During the spring of my freshman year, during soccer season, I made a stupid, youthful mistake that cost me how Coach Asher, varsity soccer coach, viewed me. Coach Kolo, the girl’s freshman coach, was the only one who understood, who listened, and was there when every other mentor looked down upon me. He met with me outside of soccer to help me grow as a individual, rather than a soccer player. He was the only one who believed in me. Each time I saw him at practice it was if all the weight from the toxic life I was consumed in vanished. Other coaches chose to pose me as a disgrace to the Arrowhead High School Girls Soccer program. They made me feel like dirt, worthless to the point where I couldn’t even focus my love for the game, but on how disgusting they viewed me.
Coach Kolo checked on me every few weeks to see how everything in my life was going, but one of the check ups wasn’t the same.

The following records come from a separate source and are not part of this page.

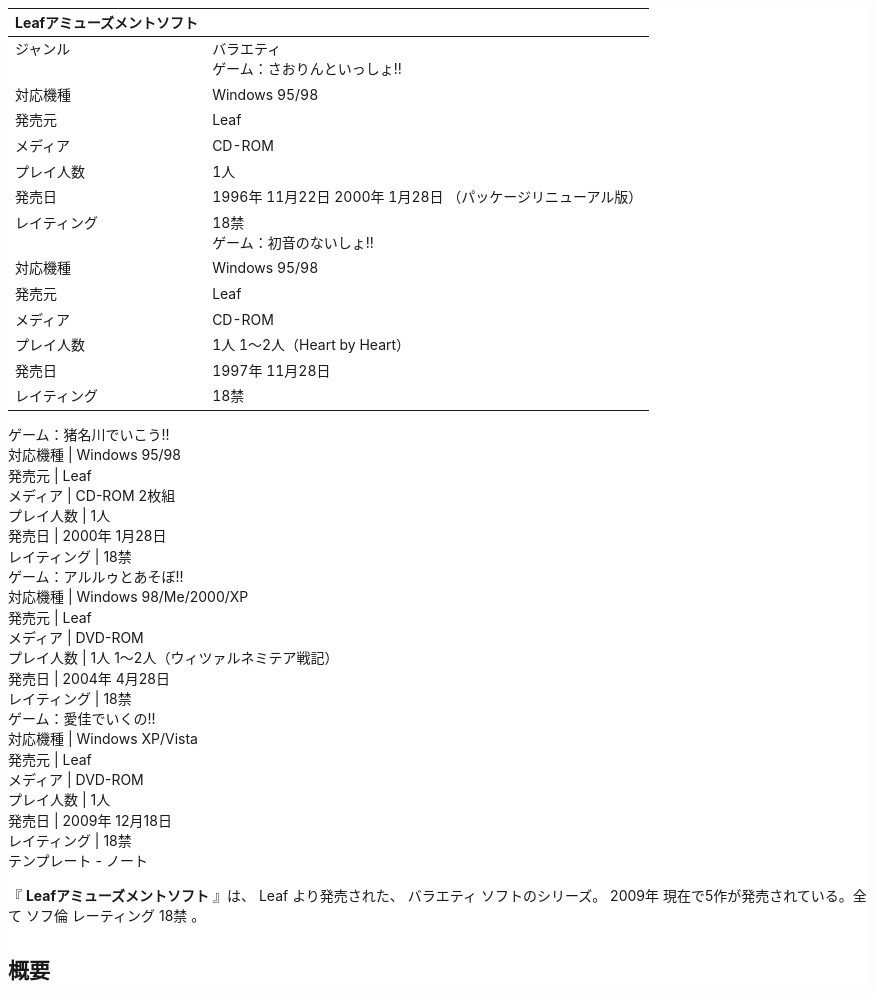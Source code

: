 |  Leafアミューズメントソフト  ||
|---|---|
|ジャンル  |  バラエティ   <br>ゲーム：さおりんといっしょ!!  |
|対応機種  |  Windows  95/98   |
|発売元  |  Leaf   |
|メディア  |  CD-ROM   |
|プレイ人数  |  1人   |
|発売日  |  1996年  11月22日  2000年  1月28日  （パッケージリニューアル版）   |
|レイティング  |  18禁   <br>ゲーム：初音のないしょ!!  |
|対応機種  |  Windows  95/98   |
|発売元  |  Leaf   |
|メディア  |  CD-ROM   |
|プレイ人数  |  1人  1〜2人（Heart by Heart）   |
|発売日  |  1997年  11月28日   |
|レイティング  |  18禁   |
ゲーム：猪名川でいこう!!  
対応機種  |  Windows  95/98   
発売元  |  Leaf   
メディア  |  CD-ROM  2枚組   
プレイ人数  |  1人   
発売日  |  2000年  1月28日   
レイティング  |  18禁   
ゲーム：アルルゥとあそぼ!!  
対応機種  |  Windows  98/Me/2000/XP   
発売元  |  Leaf   
メディア  |  DVD-ROM   
プレイ人数  |  1人  1〜2人（ウィツァルネミテア戦記）   
発売日  |  2004年  4月28日   
レイティング  |  18禁   
ゲーム：愛佳でいくの!!  
対応機種  |  Windows  XP/Vista   
発売元  |  Leaf   
メディア  |  DVD-ROM   
プレイ人数  |  1人   
発売日  |  2009年  12月18日   
レイティング  |  18禁   
テンプレート  \-  ノート  
  
『 **Leafアミューズメントソフト** 』は、  Leaf  より発売された、  バラエティ  ソフトのシリーズ。  2009年
現在で5作が発売されている。全て  ソフ倫  レーティング  18禁  。

##  概要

“I wouldn’t be playing soccer the coming season.” I mumbled as my head looked at the ground.
He was upset and discouraged that his colleagues who are supposed to inspire, drove someone to be afraid. The last thing I wanted to do was let the one person who I want to make proud down, but I knew my mental and physical health could not handle another season. Sophomore year we had a little meeting to discuss my decision. I remember him voicing to me, “You will be good at anything you do, everything will be okay.”
His reassurance and validation mattered. He taught me I will make mistakes, unintentionally burn bridges, and deal with difficult people—but I can only come out stronger.
Looking back as a senior, I take blame for my foolish mistakes. Without the slip, I would not be nearly as close as I am with Coach Kolo nor would I have been as comfortable with coping and admitting to my mistakes. I cannot thank Coach Kolo for guiding me through one of the toughest years of my life and letting me find who I am, without being afraid to make a mistake.